Exercise: Search the data below for the string "register". Extract every line that contains it.

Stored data
--

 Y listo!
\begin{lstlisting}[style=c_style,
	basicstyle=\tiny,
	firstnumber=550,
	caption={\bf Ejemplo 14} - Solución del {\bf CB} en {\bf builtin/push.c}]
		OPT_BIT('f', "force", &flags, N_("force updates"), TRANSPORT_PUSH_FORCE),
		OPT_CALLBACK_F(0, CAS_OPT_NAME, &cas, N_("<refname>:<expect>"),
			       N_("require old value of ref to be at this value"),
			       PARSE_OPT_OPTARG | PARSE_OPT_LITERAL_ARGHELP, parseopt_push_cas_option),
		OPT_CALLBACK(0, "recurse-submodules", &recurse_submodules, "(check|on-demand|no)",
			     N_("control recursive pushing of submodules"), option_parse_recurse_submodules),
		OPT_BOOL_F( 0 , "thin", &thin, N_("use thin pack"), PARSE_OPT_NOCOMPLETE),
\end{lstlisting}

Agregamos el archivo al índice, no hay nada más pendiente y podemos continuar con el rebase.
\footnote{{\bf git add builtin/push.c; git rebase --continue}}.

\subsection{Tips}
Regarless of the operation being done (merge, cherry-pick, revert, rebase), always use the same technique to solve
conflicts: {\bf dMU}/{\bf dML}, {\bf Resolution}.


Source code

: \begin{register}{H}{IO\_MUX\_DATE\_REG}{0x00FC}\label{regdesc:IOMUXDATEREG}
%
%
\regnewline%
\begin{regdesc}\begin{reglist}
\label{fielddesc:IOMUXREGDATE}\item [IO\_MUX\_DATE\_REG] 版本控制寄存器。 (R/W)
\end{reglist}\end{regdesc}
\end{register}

--

Task answer:
: \begin{register}{H}{IO\_MUX\_DATE\_REG}{0x00FC}\label{regdesc:IOMUXDATEREG}
\end{register}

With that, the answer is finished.